Je me suis raidie mais j'ai hoché la tête, il s'est levé et m'a fait signe de le suivre dans son bureau. Je détestais cet endroit. C'est surtout là que j'ai été battue parce que je n'étais pas une Barbie parfaite sans volonté. Il a fermé la porte et a pris sa place habituelle derrière le bureau en verre noir. Il m'a fait signe de m'asseoir mais j'ai refusé, je préférais rester debout mais normalement j'aurais accepté de toute façon. Le mien était un test et lorsque, bien qu'irrité, il n'a rien dit, j'ai compris que tout ce qu'il dirait signifierait pour moi une mort certaine.

Avec Bradley (mon père), c'était toujours mieux de s'attendre au pire.

Je me suis mentalement préparé à ce qu'il voulait me dire. Ce psychopathe fou était capable de tout. Il m'a détesté dès le premier instant où il m'a vu et n'a pas perdu de temps pour me le balancer au visage. "Mia, tu es une grande fille maintenant et tu sais ce que l'on attend des filles de ton âge." Il l'a dit avec un sourire qui m'a donné des frissons dans le dos. Oh, je savais exactement ce que l'on attendait de moi, mais j'espérais que ce moment n'arriverait jamais, car il signifierait une mort certaine. Une petite partie de moi avait espéré qu'à cause de la haine qu'il me vouait, il m'épargnerait dès que j'aurais atteint ma majorité et me déshériterait, mais je n'ai pas eu cette chance. "Quand" ai-je seulement dit, je n'ai même pas essayé de le convaincre du contraire, ce salaud appréciait chaque seconde qu'il passait à me torturer et je ne lui donnerais jamais cette satisfaction. Putain, j'aurais probablement fini avec le pire du pire.

"Trois mois." On était en janvier, donc ça voulait dire que ça aurait lieu en mars.

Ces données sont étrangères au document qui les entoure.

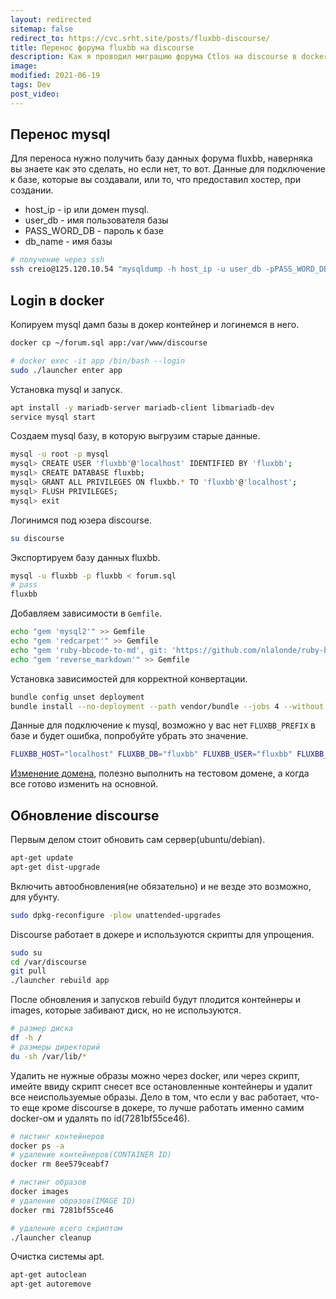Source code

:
 ```yaml
---
layout: redirected
sitemap: false
redirect_to: https://cvc.srht.site/posts/fluxbb-discourse/
title: Перенос форума fluxbb на discourse
description: Как я проводил миграцию форума Ctlos на discourse в docker.
image:
modified: 2021-06-19
tags: Dev
post_video:
---
```


## Перенос mysql

Для переноса нужно получить базу данных форума fluxbb, наверняка вы знаете как это сделать, но если нет, то вот. Данные для подключение к базе, которые вы создавали, или то, что предоставил хостер, при создании.

- host_ip - ip или домен mysql.
- user_db - имя пользователя базы
- PASS_WORD_DB - пароль к базе
- db_name - имя базы

```bash
# получение через ssh
ssh creio@125.120.10.54 "mysqldump -h host_ip -u user_db -pPASS_WORD_DB db_name" > ~/forum.sql
```

## Login в docker

Копируем mysql дамп базы в докер контейнер и логинемся в него.

```bash
docker cp ~/forum.sql app:/var/www/discourse

# docker exec -it app /bin/bash --login
sudo ./launcher enter app
```

Установка mysql и запуск.

```bash
apt install -y mariadb-server mariadb-client libmariadb-dev
service mysql start
```

Создаем mysql базу, в которую выгрузим старые данные.

```bash
mysql -u root -p mysql
mysql> CREATE USER 'fluxbb'@'localhost' IDENTIFIED BY 'fluxbb';
mysql> CREATE DATABASE fluxbb;
mysql> GRANT ALL PRIVILEGES ON fluxbb.* TO 'fluxbb'@'localhost';
mysql> FLUSH PRIVILEGES;
mysql> exit
```

Логинимся под юзера discourse.

```bash
su discourse
```

Экспортируем базу данных fluxbb.

```bash
mysql -u fluxbb -p fluxbb < forum.sql
# pass
fluxbb
```

Добавляем зависимости в `Gemfile`.

```bash
echo "gem 'mysql2'" >> Gemfile
echo "gem 'redcarpet'" >> Gemfile
echo "gem 'ruby-bbcode-to-md', git: 'https://github.com/nlalonde/ruby-bbcode-to-md'" >> Gemfile
echo "gem 'reverse_markdown'" >> Gemfile
```

Установка зависимостей для корректной конвертации.

```bash
bundle config unset deployment
bundle install --no-deployment --path vendor/bundle --jobs 4 --without test development
```

Данные для подключение к mysql, возможно у вас нет `FLUXBB_PREFIX` в базе и будет ошибка, попробуйте убрать это значение.

```bash
FLUXBB_HOST="localhost" FLUXBB_DB="fluxbb" FLUXBB_USER="fluxbb" FLUXBB_PW="fluxbb" FLUXBB_PREFIX="bb_" bundle exec ruby script/import_scripts/fluxbb.rb
```

[Изменение домена](https://meta.discourse.org/t/change-the-domain-name-or-rename-my-discourse/16098), полезно выполнить на тестовом домене, а когда все готово изменить на основной.

## Обновление discourse

Первым делом стоит обновить сам сервер(ubuntu/debian).

```bash
apt-get update
apt-get dist-upgrade
```

Включить автообновления(не обязательно) и не везде это возможно, для убунту.

```bash
sudo dpkg-reconfigure -plow unattended-upgrades
```

Discourse работает в докере и используются скрипты для упрощения.

```bash
sudo su
cd /var/discourse
git pull
./launcher rebuild app
```

После обновления и запусков rebuild будут плодится контейнеры и images, которые забивают диск, но не используются.

```bash
# размер диска
df -h /
# размеры директорий
du -sh /var/lib/*
```

Удалить не нужные образы можно через docker, или через скрипт, имейте ввиду скрипт снесет все остановленные контейнеры и удалит все неиспользуемые образы. Дело в том, что если у вас работает, что-то еще кроме discourse в докере, то лучше работать именно самим docker-ом и удалять по id(7281bf55ce46).

```bash
# листинг контейнеров
docker ps -a
# удаление контейнеров(CONTAINER ID)
docker rm 8ee579ceabf7

# листинг образов
docker images
# удаление образов(IMAGE ID)
docker rmi 7281bf55ce46

# удаление всего скриптом
./launcher cleanup
```

Очистка системы apt.

```bash
apt-get autoclean
apt-get autoremove
```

J'essayais de ne pas laisser transparaître mes émotions, mais je savais que mon expression parlait pour moi, c'était anormal de se marier si tôt, normalement il y aurait eu des mois et des mois de cour, bien sûr je n'aurais pas reçu ce petit avantage.

"Il vous a demandé immédiatement, peu importe comment se déroulent les autres engagements, dans ce monde, on joue mal, vous devriez le savoir." Oh, je le savais bien. Mon monde s'est effondré. Trois mois, c'est trop court. Quel idiot j'ai été d'espérer que je serais épargné par ce salon de coiffure.

J'ai avalé ma salive et retenu mes larmes. Il me restait trois mois de liberté. "Qui est-ce ?" J'ai demandé durement. Ces trois mois m'aideraient aussi à déterminer ma prochaine action, et le connaissant, ce ne serait pas facile. "Rhett Ward vous a personnellement demandé en mariage." Mes poumons ont refusé de laisser entrer de l'air pendant quelques secondes.

Au moment même où il a prononcé son nom, j'ai su qu'il n'y avait aucun espoir pour moi, j'aurais eu de la chance de survivre un an si j'avais été docile et soumise.

Rhett Ward, le chef de la mafia de Boston. Il avait tué plus d'hommes que je n'en avais jamais rencontrés dans ma vie. Et ce monstre me voulait comme épouse. C'était presque ironique, je suis passé des mains d'un monstre à un autre encore pire. Ma vie était un putain de spectacle de cirque. J'ai maintenu la position verticale, pris quelques secondes et hoché la tête. "Autre chose ?" Je voulais sortir en courant de cette pièce et pleurer, le plus vite possible. "Oui, il vient ici dans une semaine pour te rencontrer pour ta fête de fiançailles." Comment ai-je pu oublier. J'ai acquiescé à nouveau et j'ai posé la même question. "Vous pouvez partir maintenant. Ah Mia ?" Je me suis tourné vers lui.

"Félicitations pour votre mariage. "J'ai couru hors de ce studio aussi vite que je pouvais.